# [Directions]
Among the entries below, only the lines from the one with "# netdata_collector" through the one with "argot tries to" are wanted, reproduced exactly. Pictures are not wanted.

# [Exercise inputs]
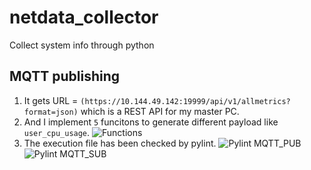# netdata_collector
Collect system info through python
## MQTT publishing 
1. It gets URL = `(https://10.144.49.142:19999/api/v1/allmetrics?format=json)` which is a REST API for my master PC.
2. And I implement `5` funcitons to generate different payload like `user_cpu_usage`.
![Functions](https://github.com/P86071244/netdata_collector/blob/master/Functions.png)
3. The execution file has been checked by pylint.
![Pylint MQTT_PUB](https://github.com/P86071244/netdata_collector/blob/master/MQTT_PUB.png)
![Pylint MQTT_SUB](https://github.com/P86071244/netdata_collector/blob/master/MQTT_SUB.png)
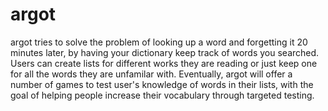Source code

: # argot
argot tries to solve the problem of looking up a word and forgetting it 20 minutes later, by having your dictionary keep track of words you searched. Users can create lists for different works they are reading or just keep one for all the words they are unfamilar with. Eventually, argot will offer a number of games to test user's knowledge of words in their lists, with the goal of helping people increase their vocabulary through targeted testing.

--

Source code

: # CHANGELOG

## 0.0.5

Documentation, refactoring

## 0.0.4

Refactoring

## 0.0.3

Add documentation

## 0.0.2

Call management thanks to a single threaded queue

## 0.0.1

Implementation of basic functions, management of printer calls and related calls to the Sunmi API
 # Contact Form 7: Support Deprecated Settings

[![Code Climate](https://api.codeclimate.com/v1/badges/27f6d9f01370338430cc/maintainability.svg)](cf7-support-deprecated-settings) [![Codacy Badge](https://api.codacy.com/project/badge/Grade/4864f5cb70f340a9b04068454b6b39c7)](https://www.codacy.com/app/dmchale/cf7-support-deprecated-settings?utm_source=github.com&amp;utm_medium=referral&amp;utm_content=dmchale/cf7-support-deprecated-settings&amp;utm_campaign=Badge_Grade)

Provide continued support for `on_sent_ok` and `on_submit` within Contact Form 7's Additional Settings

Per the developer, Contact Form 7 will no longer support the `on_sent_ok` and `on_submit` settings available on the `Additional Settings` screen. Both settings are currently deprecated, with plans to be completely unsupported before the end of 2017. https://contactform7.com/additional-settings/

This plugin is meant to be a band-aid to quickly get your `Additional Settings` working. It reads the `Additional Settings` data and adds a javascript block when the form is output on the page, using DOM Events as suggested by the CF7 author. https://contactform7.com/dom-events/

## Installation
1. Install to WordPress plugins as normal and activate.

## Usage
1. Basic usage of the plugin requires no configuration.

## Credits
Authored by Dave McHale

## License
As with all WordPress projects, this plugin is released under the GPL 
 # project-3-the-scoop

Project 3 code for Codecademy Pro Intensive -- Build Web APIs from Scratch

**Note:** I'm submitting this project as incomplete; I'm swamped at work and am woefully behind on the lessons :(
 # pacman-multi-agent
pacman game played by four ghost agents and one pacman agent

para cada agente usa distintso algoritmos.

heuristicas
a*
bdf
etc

# [Reply to the task]
# netdata_collector
Collect system info through python
## MQTT publishing 
1. It gets URL = `(https://10.144.49.142:19999/api/v1/allmetrics?format=json)` which is a REST API for my master PC.
2. And I implement `5` funcitons to generate different payload like `user_cpu_usage`.
![Functions](https://github.com/P86071244/netdata_collector/blob/master/Functions.png)
3. The execution file has been checked by pylint.
![Pylint MQTT_PUB](https://github.com/P86071244/netdata_collector/blob/master/MQTT_PUB.png)
![Pylint MQTT_SUB](https://github.com/P86071244/netdata_collector/blob/master/MQTT_SUB.png)
Source code

: # argot
argot tries to solve the problem of looking up a word and forgetting it 20 minutes later, by having your dictionary keep track of words you searched. Users can create lists for different works they are reading or just keep one for all the words they are unfamilar with. Eventually, argot will offer a number of games to test user's knowledge of words in their lists, with the goal of helping people increase their vocabulary through targeted testing.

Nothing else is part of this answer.